→ PROBLEM TO SOLVE: Nothing in the records may change. Print them all again.

→ MATERIAL PROVIDED:

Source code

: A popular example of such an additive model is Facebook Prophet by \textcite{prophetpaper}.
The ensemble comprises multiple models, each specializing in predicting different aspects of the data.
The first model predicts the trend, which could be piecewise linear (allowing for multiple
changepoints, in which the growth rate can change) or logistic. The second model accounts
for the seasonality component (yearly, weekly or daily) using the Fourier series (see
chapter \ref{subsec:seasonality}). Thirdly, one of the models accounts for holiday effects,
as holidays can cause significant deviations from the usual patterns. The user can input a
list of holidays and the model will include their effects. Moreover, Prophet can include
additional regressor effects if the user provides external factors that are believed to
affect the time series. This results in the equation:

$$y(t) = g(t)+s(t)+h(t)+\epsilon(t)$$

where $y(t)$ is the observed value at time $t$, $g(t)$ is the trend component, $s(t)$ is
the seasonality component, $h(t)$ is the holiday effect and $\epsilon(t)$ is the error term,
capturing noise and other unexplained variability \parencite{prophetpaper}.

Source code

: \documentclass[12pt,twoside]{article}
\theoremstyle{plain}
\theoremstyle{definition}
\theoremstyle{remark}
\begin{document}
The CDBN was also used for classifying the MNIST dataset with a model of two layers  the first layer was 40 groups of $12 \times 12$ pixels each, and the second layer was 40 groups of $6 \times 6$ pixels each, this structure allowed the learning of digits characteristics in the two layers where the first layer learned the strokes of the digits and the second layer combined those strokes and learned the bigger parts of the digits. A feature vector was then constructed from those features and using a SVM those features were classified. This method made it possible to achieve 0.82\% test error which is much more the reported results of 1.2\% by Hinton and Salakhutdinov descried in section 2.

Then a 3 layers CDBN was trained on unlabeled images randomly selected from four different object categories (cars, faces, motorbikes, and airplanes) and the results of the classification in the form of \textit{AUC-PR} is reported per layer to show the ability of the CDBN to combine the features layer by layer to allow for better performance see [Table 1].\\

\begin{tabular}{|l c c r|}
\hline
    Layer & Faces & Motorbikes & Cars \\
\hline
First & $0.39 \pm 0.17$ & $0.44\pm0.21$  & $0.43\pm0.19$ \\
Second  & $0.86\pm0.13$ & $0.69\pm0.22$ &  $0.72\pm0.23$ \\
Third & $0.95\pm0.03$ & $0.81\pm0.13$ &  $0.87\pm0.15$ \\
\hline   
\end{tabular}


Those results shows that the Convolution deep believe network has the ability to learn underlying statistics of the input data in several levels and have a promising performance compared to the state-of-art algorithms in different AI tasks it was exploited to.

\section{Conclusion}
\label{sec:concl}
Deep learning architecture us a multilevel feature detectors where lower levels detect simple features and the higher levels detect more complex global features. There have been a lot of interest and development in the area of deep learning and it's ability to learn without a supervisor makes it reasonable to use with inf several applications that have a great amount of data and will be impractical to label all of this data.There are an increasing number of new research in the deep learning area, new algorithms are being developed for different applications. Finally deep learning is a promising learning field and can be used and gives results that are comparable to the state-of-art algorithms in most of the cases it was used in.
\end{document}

→ RESULT OF THIS TASK:
Source code

: A popular example of such an additive model is Facebook Prophet by \textcite{prophetpaper}.
The ensemble comprises multiple models, each specializing in predicting different aspects of the data.
The first model predicts the trend, which could be piecewise linear (allowing for multiple
changepoints, in which the growth rate can change) or logistic. The second model accounts
for the seasonality component (yearly, weekly or daily) using the Fourier series (see
chapter \ref{subsec:seasonality}). Thirdly, one of the models accounts for holiday effects,
as holidays can cause significant deviations from the usual patterns. The user can input a
list of holidays and the model will include their effects. Moreover, Prophet can include
additional regressor effects if the user provides external factors that are believed to
affect the time series. This results in the equation:

$$y(t) = g(t)+s(t)+h(t)+\epsilon(t)$$

where $y(t)$ is the observed value at time $t$, $g(t)$ is the trend component, $s(t)$ is
the seasonality component, $h(t)$ is the holiday effect and $\epsilon(t)$ is the error term,
capturing noise and other unexplained variability \parencite{prophetpaper}.

Source code

: \documentclass[12pt,twoside]{article}
\theoremstyle{plain}
\theoremstyle{definition}
\theoremstyle{remark}
\begin{document}
The CDBN was also used for classifying the MNIST dataset with a model of two layers  the first layer was 40 groups of $12 \times 12$ pixels each, and the second layer was 40 groups of $6 \times 6$ pixels each, this structure allowed the learning of digits characteristics in the two layers where the first layer learned the strokes of the digits and the second layer combined those strokes and learned the bigger parts of the digits. A feature vector was then constructed from those features and using a SVM those features were classified. This method made it possible to achieve 0.82\% test error which is much more the reported results of 1.2\% by Hinton and Salakhutdinov descried in section 2.

Then a 3 layers CDBN was trained on unlabeled images randomly selected from four different object categories (cars, faces, motorbikes, and airplanes) and the results of the classification in the form of \textit{AUC-PR} is reported per layer to show the ability of the CDBN to combine the features layer by layer to allow for better performance see [Table 1].\\

\begin{tabular}{|l c c r|}
\hline
    Layer & Faces & Motorbikes & Cars \\
\hline
First & $0.39 \pm 0.17$ & $0.44\pm0.21$  & $0.43\pm0.19$ \\
Second  & $0.86\pm0.13$ & $0.69\pm0.22$ &  $0.72\pm0.23$ \\
Third & $0.95\pm0.03$ & $0.81\pm0.13$ &  $0.87\pm0.15$ \\
\hline   
\end{tabular}


Those results shows that the Convolution deep believe network has the ability to learn underlying statistics of the input data in several levels and have a promising performance compared to the state-of-art algorithms in different AI tasks it was exploited to.

\section{Conclusion}
\label{sec:concl}
Deep learning architecture us a multilevel feature detectors where lower levels detect simple features and the higher levels detect more complex global features. There have been a lot of interest and development in the area of deep learning and it's ability to learn without a supervisor makes it reasonable to use with inf several applications that have a great amount of data and will be impractical to label all of this data.There are an increasing number of new research in the deep learning area, new algorithms are being developed for different applications. Finally deep learning is a promising learning field and can be used and gives results that are comparable to the state-of-art algorithms in most of the cases it was used in.
\end{document}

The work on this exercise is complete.